(Saved entries)
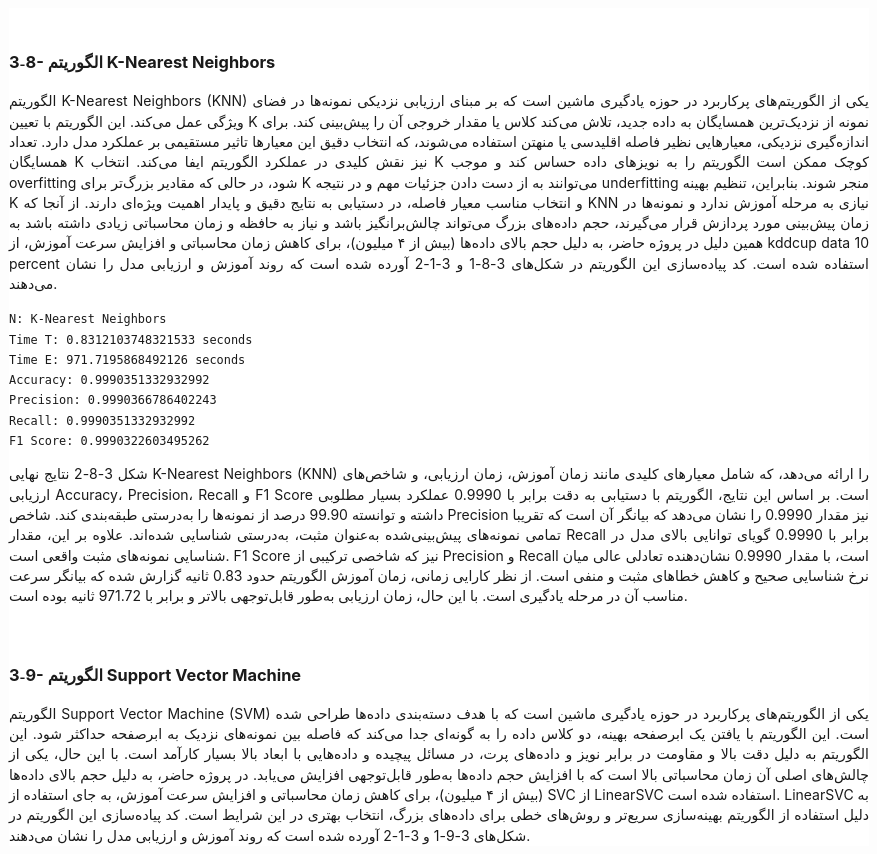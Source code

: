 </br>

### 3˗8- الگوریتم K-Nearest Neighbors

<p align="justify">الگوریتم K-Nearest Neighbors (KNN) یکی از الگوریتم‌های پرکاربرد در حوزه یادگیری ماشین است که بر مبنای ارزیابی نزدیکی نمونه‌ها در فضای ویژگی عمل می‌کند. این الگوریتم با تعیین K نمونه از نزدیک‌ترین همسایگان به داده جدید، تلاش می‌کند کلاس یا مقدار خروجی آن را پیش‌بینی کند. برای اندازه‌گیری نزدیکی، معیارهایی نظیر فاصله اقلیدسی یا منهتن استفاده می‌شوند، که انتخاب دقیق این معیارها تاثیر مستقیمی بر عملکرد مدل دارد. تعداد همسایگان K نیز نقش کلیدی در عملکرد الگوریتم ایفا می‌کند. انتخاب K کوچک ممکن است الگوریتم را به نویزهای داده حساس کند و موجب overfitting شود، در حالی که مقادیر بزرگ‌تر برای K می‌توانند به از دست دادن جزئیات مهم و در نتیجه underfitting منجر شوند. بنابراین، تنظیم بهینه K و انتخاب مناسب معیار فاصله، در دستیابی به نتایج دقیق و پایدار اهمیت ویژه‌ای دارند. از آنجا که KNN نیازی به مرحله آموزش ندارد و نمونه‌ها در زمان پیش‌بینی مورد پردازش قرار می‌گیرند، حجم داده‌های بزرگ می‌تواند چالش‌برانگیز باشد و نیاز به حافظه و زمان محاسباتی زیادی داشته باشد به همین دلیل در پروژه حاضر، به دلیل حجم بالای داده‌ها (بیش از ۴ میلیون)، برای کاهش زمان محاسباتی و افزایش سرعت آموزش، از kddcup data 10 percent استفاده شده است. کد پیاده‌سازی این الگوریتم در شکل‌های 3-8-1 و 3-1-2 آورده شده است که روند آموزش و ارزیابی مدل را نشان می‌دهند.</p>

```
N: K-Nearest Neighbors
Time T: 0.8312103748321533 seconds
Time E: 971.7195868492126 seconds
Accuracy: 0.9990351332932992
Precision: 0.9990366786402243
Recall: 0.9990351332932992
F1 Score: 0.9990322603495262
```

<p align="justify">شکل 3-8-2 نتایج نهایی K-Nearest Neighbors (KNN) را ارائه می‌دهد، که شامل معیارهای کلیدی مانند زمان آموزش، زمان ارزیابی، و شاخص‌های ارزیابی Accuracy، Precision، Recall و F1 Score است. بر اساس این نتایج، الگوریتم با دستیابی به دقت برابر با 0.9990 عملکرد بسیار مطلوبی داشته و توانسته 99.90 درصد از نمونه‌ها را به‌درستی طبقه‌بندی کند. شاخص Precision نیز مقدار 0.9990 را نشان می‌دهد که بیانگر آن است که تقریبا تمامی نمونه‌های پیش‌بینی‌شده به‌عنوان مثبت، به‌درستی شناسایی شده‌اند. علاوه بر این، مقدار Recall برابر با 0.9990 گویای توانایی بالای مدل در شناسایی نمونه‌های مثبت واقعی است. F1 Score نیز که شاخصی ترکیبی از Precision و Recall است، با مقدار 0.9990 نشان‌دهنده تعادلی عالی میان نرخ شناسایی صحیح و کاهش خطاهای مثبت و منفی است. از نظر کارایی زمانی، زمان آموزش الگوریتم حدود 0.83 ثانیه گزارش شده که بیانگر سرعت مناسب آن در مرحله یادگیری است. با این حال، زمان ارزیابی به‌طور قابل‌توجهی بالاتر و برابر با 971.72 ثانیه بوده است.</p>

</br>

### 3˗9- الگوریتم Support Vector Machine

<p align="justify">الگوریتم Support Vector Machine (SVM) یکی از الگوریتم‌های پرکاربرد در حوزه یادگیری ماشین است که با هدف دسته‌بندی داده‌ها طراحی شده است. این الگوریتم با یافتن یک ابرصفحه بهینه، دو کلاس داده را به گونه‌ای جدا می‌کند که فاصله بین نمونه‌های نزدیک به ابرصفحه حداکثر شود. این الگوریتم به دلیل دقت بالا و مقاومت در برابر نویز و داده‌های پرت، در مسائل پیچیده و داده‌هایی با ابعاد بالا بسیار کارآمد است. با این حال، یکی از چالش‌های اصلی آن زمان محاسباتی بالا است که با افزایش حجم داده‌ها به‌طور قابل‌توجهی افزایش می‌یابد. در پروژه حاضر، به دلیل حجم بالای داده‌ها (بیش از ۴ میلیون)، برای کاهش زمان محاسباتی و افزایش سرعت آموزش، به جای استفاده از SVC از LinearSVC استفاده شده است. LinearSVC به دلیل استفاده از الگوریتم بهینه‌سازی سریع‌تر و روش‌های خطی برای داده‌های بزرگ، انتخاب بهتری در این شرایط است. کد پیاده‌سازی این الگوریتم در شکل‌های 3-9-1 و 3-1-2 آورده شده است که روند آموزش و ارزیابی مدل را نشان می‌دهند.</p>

HOW TO COMPLETE THIS TASK:
Where a line above holds the string "Support", show that line.

TASK RESPONSE:
### 3˗9- الگوریتم Support Vector Machine
<p align="justify">الگوریتم Support Vector Machine (SVM) یکی از الگوریتم‌های پرکاربرد در حوزه یادگیری ماشین است که با هدف دسته‌بندی داده‌ها طراحی شده است. این الگوریتم با یافتن یک ابرصفحه بهینه، دو کلاس داده را به گونه‌ای جدا می‌کند که فاصله بین نمونه‌های نزدیک به ابرصفحه حداکثر شود. این الگوریتم به دلیل دقت بالا و مقاومت در برابر نویز و داده‌های پرت، در مسائل پیچیده و داده‌هایی با ابعاد بالا بسیار کارآمد است. با این حال، یکی از چالش‌های اصلی آن زمان محاسباتی بالا است که با افزایش حجم داده‌ها به‌طور قابل‌توجهی افزایش می‌یابد. در پروژه حاضر، به دلیل حجم بالای داده‌ها (بیش از ۴ میلیون)، برای کاهش زمان محاسباتی و افزایش سرعت آموزش، به جای استفاده از SVC از LinearSVC استفاده شده است. LinearSVC به دلیل استفاده از الگوریتم بهینه‌سازی سریع‌تر و روش‌های خطی برای داده‌های بزرگ، انتخاب بهتری در این شرایط است. کد پیاده‌سازی این الگوریتم در شکل‌های 3-9-1 و 3-1-2 آورده شده است که روند آموزش و ارزیابی مدل را نشان می‌دهند.</p>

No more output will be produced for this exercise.